Abbaye Saint Victor de Marseille
Le décor architectural 4
La sculpture sur marbre ou sur
pierre ne se limita pas au décor architectural proprement dit des sanctuaires mérovingiens,
mais concerna également divers aménagements liturgiques comme les ciboriums
(édicules surmontant autels et cuves baptismales), les ambons (podiums destinés
à la lecture des Ecritures et aux homélies), les chancels (balustrades divisant
les églises pour séparer les clercs, les chantres et les fidèles), ou encore
les tables d’autel. Quelques-uns de ces monuments sculptés sont parvenus
jusqu’à nous en Gaule, comme la table d’autel en marbre de Saint-Victor de
Marseille (V° s.), qui porte des frises de colombes, de part et d’autre du
chrisme, des agneaux et des pampres de vigne peuplés d’oiseaux, ou le parapet
d’ambon de Saint-Martin de Ligugé, près de Poitiers (VI°-VII° s.), avec un cerf
broutant « l’arbre de vie », ou encore le célèbre chancel de
Saint-Pierre-aux-Nonnains, à Metz, magnifiquement présenté au musée
archéologique de cette ville. Cet ensemble monumental de pierre, trouvé à
l’occasion de fouilles et dont on ignore l’agencement original dans l’église
(basilique civile romaine tardive, devenue sanctuaire chrétien et ayant connu
par la suite divers aménagements), se compose d’une série de piliers
quadrangulaires à feuillures dans lesquels s’encastraient des plaques
rectangulaires. Tous ces éléments lapidaires sont richement ornés et illustrent,
de façon spectaculaire, les divers courants d’influence qui ont marqué la
sculpture mérovingienne : plusieurs frises à caractère végétal, ainsi que
des motifs couvrants de losanges ou de croisillons trouvent ainsi leur origine
dans l’art romain occidental ; le traitement particulier des feuilles de
vigne ou du motif du canthare d’où sort l’arbre de vie, de même que des frises
de croix byzantines de rosettes et de rosaces, ou des représentations
architecturales, attestent l’adaptation du répertoire stylistique contemporain
du monde méditerranéen ; d’autres motifs enfin, dit peut-être à tord
barbares, sont empruntés, sinon aux art du métal, du moins à ce qu’on pourrait
appeler l’art populaire mérovingien, et figurent des serpents entrelacés. L’un des
panneaux du chancel de Metz offre l’une des rares représentations humaines de
la Gaule mérovingienne, le Christ debout et nimbé qui, d’une main, présente un
objet rond (pain de la consécration ?) et, de l’autre, semble bénir. On a
souvent discuté de la datation de ce chancel, où voisinent des sculptures de
qualités différentes, parfois inachevées, l’ensemble étant néanmoins homogène
par le recours à la technique du bas-relief méplat, voire de la gravure.
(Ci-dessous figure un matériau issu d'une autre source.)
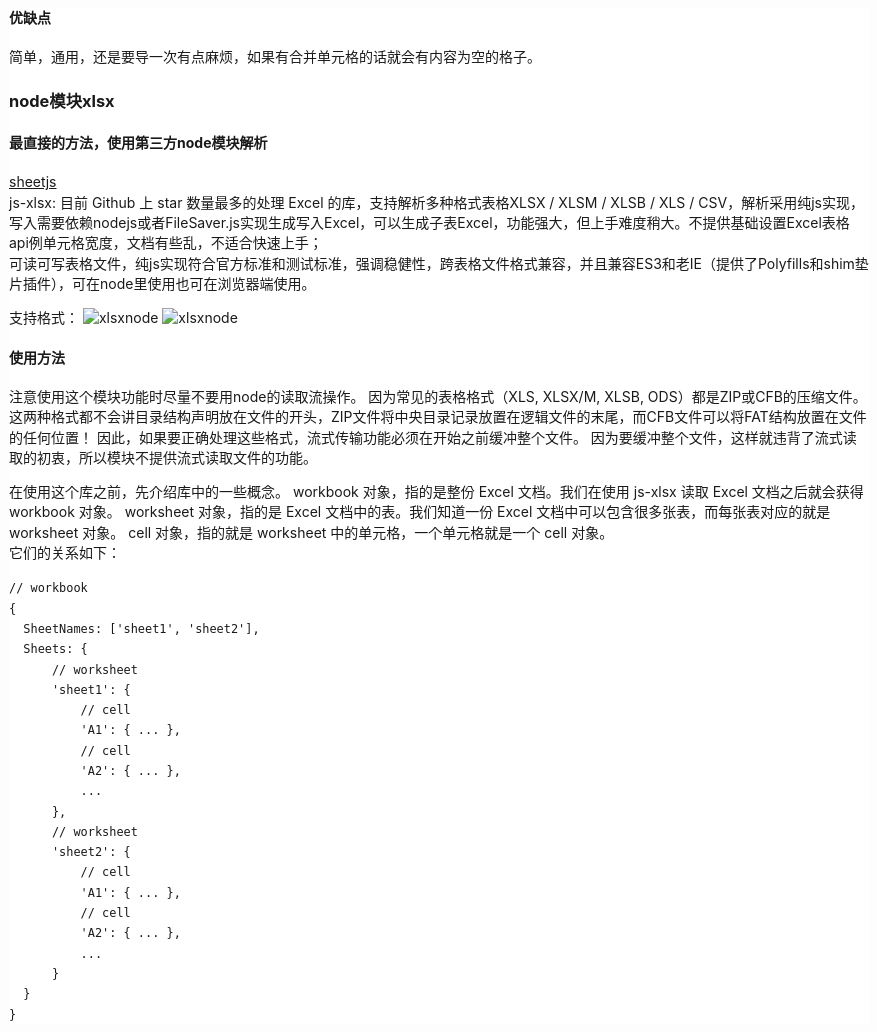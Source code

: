 #### 优缺点  
简单，通用，还是要导一次有点麻烦，如果有合并单元格的话就会有内容为空的格子。


### node模块xlsx

#### 最直接的方法，使用第三方node模块解析
[sheetjs](http://sheetjs.com/)  
js-xlsx: 目前 Github 上 star 数量最多的处理 Excel 的库，支持解析多种格式表格XLSX / XLSM / XLSB / XLS / CSV，解析采用纯js实现，写入需要依赖nodejs或者FileSaver.js实现生成写入Excel，可以生成子表Excel，功能强大，但上手难度稍大。不提供基础设置Excel表格api例单元格宽度，文档有些乱，不适合快速上手；  
可读可写表格文件，纯js实现符合官方标准和测试标准，强调稳健性，跨表格文件格式兼容，并且兼容ES3和老IE（提供了Polyfills和shim垫片插件），可在node里使用也可在浏览器端使用。    

支持格式：
![xlsxnode](/blog/img/FE/formats.png)
![xlsxnode](/blog/img/FE/legend.png)

#### 使用方法
注意使用这个模块功能时尽量不要用node的读取流操作。
因为常见的表格格式（XLS, XLSX/M, XLSB, ODS）都是ZIP或CFB的压缩文件。
这两种格式都不会讲目录结构声明放在文件的开头，ZIP文件将中央目录记录放置在逻辑文件的末尾，而CFB文件可以将FAT结构放置在文件的任何位置！
因此，如果要正确处理这些格式，流式传输功能必须在开始之前缓冲整个文件。
因为要缓冲整个文件，这样就违背了流式读取的初衷，所以模块不提供流式读取文件的功能。

在使用这个库之前，先介绍库中的一些概念。
workbook 对象，指的是整份 Excel 文档。我们在使用 js-xlsx 读取 Excel 文档之后就会获得 workbook 对象。
worksheet 对象，指的是 Excel 文档中的表。我们知道一份 Excel 文档中可以包含很多张表，而每张表对应的就是 worksheet 对象。
cell 对象，指的就是 worksheet 中的单元格，一个单元格就是一个 cell 对象。  
它们的关系如下：

```
// workbook
{
  SheetNames: ['sheet1', 'sheet2'],
  Sheets: {
      // worksheet
      'sheet1': {
          // cell
          'A1': { ... },
          // cell
          'A2': { ... },
          ...
      },
      // worksheet
      'sheet2': {
          // cell
          'A1': { ... },
          // cell
          'A2': { ... },
          ...
      }
  }
}
```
Il
semble aujourd’hui qu’une datation au VII° siècle s’impose (G. Collot), au
détriment de datations plus récentes qui ne peuvent être soutenues si l’on
compare les motifs animaliers du chancel et leurs parallèles bien datés, que
l’on rencontre sur maintes garnitures de ceinture de bronze moulé ou de fer
damasquiné.
Source article « Mérovingiens », Encyclopaedia universalis,
Corpus 15, page 805-806.
Art funéraire
En dehors des basiliques
funéraires, dont l’étude architecturale et ornementale ne peut guère être
distinguée de celle des monuments religieux à usage non spécifique, la Gaule
mérovingienne a également possédé des constructions proprement funéraires, dont
deux célèbres exemples nous sont conservés : il s’agit d’une part de
l’hypogée des Dunes à Poitiers, d’autre part de la crypte Saint-Paul de Jouarre
(Seine-et-Marne).
L’hypogée des Dunes
Découvert en 1878 par le père de
La Croix dans l’un des cimetières antiques de Poitiers (lieu-dit champ des
Martyrs), le mausolée de l’abbé Mellebaude, ainsi que l’atteste une
inscription, était une salle semi-souterraine de 4, 80 m sur 2, 95 m, que l’on
atteignait par un escalier (la partie haute du monument n’étant plus
conservée). Cette construction funéraire, de tradition romaine, fut édifiée au
VII° siècle et abrite un remarquable ensemble de sculptures, que l’on ne
manquera par de rapprocher de celle de Saint-Pierre-aux-Nonnains, à Metz. Trois
des marches, sans doute des remplois (de chancel ?), associent des motifs
sculptés classiques de l’art paléochrétien (frises de poisson et de feuilles de
lierre, symbole de la vie éternelle) à des thèmes populaires de l’époque
mérovingienne, dont la symbolique nous échappe (entrelacs de serpents). Les
chambranles de la porte sont ornés d’un côté d’une succession de cercles
décorés de motifs floraux stylisés et de l’autre d’une frise à caractère
végétal. Le sarcophage de l’abbé Mellebaude se trouvait au nord de la chambre
funéraire, sous un arcosolium dont le
fond conserve les restes d’une inscription à la peinture ocre. En face
subsistent des cuves de pierre qui devaient contenir des reliques, et qui
portent un décor sculpté (notamment des archanges et des évangélistes). Une
base d’autel, avec l’amorce d’une croix peinte, atteste également que le
mausolée pouvait servir d’oratoire. L’hypogée abrite enfin l’une des plus
intéressantes sculptures figurées de la Gaule mérovingienne. Il s’agit d’une
base de croix monumentale (qui, à l’origine, devait se trouver à l’extérieur du
mausolée), avec, de part et d’autre d’une colonne surmontée d’un chapiteau, les
deux larrons : bien que l’ensemble ait été exécuté en bas relief, c’est
par une technique de gravure que l’on a mis en évidence les traits du visage et
les cheveux, comme certains détails anatomiques des torses, ou les pagnes.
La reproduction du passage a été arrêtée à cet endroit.